Le calcul de la TVA déductible sur un immeuble ou un terrain dépend de critères fiscaux stricts définis par le CGI. Le prix d’acquisition, le régime d’imposition, l’option de l’entreprise et la nature de la cession déterminent directement le montant récupérable. L’ensemble de ces éléments s’articule pour fixer une base cohérente de taxation. Cet article présente donc les étapes chiffrées et les règles applicables dans une logique progressive.
Sommaire
Déterminer l’assiette de TVA selon le type de bien
Le calcul commence par l’identification de l’opération et du bien concerné, car chaque situation entraîne une règle de taxation différente.
TVA sur l’achat d’un immeuble neuf ou en VEFA
L’acquisition d’un immeuble neuf ouvre droit à déduction de la TVA dès lors que l’entreprise affecte le bien à une activité taxable. Dans ce cas, le prix d’achat inclut la taxe au taux de 20 %, calculée sur le total. La marge n’intervient donc pas dans ce mécanisme, puisque la taxation repose uniquement sur le prix global. Cette logique diffère de celle applicable au terrain à bâtir, qui relève d’un régime distinct.
Régime de la marge sur la cession de terrains à bâtir
Les terrains destinés à bâtir peuvent relever d’une taxation sur la marge. Dans cette configuration, la différence entre le prix de vente et le prix d’achat détermine la base taxable. Ce mode de calcul réduit mécaniquement le total de taxe due. Le CGI encadre cette option et la réserve à certaines cessions réalisées par des professionnels. Le terrain conserve ainsi un traitement spécifique qui le distingue des autres immeubles.

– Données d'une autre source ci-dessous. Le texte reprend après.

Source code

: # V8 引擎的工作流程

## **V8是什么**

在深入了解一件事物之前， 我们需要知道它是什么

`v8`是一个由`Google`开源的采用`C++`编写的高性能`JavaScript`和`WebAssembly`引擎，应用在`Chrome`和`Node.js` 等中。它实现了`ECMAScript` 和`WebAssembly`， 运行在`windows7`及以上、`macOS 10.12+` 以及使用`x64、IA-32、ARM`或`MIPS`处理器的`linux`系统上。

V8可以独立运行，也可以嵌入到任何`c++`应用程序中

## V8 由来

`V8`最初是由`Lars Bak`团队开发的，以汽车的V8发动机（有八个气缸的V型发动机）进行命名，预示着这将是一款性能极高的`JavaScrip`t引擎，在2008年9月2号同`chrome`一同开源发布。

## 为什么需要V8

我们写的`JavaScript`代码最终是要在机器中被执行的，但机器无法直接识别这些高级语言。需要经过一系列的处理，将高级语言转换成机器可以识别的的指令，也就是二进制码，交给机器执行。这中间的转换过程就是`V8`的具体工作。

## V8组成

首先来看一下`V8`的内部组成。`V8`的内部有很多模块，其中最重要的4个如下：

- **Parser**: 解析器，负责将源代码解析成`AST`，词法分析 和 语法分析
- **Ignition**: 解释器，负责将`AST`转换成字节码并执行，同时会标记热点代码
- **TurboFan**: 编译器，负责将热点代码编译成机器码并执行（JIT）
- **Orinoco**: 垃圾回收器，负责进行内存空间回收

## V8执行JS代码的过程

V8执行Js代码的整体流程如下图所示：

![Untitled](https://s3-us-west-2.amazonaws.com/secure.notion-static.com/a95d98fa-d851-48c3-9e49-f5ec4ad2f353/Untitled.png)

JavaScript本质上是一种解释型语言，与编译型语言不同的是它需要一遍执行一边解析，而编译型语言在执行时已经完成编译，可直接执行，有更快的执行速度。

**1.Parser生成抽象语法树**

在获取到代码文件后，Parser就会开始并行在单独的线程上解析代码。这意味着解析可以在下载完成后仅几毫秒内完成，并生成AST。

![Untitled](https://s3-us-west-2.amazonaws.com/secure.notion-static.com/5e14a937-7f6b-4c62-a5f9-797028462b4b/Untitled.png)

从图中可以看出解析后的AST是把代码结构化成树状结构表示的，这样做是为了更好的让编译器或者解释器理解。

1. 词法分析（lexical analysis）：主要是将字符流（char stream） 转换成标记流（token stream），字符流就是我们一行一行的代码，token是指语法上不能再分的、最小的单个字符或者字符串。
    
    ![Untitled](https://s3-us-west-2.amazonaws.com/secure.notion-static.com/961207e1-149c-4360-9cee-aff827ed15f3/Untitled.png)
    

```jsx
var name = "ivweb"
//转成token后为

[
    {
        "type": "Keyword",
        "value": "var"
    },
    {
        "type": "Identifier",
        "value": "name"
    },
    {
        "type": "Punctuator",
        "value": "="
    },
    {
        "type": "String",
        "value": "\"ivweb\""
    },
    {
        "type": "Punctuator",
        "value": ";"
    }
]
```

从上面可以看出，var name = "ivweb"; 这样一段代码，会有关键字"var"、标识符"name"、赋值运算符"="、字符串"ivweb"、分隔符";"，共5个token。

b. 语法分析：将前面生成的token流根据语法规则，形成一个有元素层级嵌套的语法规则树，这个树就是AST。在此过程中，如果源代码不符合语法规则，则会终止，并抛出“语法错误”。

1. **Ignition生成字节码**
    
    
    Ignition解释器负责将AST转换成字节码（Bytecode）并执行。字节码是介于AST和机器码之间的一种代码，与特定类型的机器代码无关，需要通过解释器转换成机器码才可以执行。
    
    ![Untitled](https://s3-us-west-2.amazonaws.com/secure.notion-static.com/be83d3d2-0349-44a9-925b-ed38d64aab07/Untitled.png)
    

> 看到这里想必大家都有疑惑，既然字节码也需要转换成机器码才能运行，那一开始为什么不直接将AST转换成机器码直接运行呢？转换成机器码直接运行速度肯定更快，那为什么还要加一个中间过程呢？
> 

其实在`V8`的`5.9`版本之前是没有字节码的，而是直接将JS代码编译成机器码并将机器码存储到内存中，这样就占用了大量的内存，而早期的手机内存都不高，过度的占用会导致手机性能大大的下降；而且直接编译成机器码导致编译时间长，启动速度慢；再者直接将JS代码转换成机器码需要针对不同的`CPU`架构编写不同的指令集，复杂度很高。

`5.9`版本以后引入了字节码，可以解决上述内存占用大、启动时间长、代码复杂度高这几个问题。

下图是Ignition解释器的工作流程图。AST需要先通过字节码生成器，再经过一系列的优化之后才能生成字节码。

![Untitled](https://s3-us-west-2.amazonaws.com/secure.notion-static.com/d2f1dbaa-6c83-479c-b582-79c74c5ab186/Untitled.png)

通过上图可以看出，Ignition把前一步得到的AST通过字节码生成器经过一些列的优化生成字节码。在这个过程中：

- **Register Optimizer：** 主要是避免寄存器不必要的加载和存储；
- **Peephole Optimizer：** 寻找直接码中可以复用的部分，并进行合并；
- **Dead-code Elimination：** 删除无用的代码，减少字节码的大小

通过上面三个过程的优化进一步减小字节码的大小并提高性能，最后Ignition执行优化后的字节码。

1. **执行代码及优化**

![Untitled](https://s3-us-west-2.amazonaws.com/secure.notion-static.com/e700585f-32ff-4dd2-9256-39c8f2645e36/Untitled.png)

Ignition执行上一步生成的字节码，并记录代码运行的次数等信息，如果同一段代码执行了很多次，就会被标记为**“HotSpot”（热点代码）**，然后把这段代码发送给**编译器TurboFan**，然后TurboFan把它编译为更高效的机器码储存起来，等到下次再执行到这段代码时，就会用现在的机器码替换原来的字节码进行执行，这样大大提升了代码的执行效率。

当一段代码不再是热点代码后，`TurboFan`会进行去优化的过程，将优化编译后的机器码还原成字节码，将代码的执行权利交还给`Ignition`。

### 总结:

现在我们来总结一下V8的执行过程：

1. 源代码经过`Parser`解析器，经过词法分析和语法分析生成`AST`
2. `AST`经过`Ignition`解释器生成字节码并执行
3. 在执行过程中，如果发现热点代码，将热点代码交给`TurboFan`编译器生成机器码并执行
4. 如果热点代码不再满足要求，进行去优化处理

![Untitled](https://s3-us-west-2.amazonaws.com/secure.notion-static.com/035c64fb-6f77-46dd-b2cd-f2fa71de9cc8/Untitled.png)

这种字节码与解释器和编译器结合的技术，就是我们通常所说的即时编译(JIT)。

Cas particulier des immeubles anciens avec option sur la TVA
Un immeuble ancien peut être soumis à la TVA sur option au moment de la vente. Cela introduit un nouveau paramètre dans le calcul. En effet, cette décision modifie le droit à déduction pour l’acquéreur, car le prix de cession intègre alors la taxe. L’entreprise doit donc évaluer l’impact sur sa marge ainsi que sur sa trésorerie avant de retenir cette option. Le CGI encadre ce choix afin de sécuriser le traitement fiscal des immeubles anciens.

Appliquer les coefficients de déduction prévus par le CGI
Une fois l’assiette définie, la déduction de la taxe ne correspond pas automatiquement au montant facturé.
Calcul du coefficient d’assujettissement selon l’usage du bien
Le coefficient d’assujettissement repose sur l’utilisation effective de l’immeuble ou du terrain. Lorsque le bien sert à des opérations ouvrant droit à déduction, la TVA devient récupérable au prorata. Le prix d’acquisition et l’affectation du bien influencent directement ce calcul. Cette logique devient plus complexe dans le cas des immeubles mixtes, qui combinent plusieurs usages.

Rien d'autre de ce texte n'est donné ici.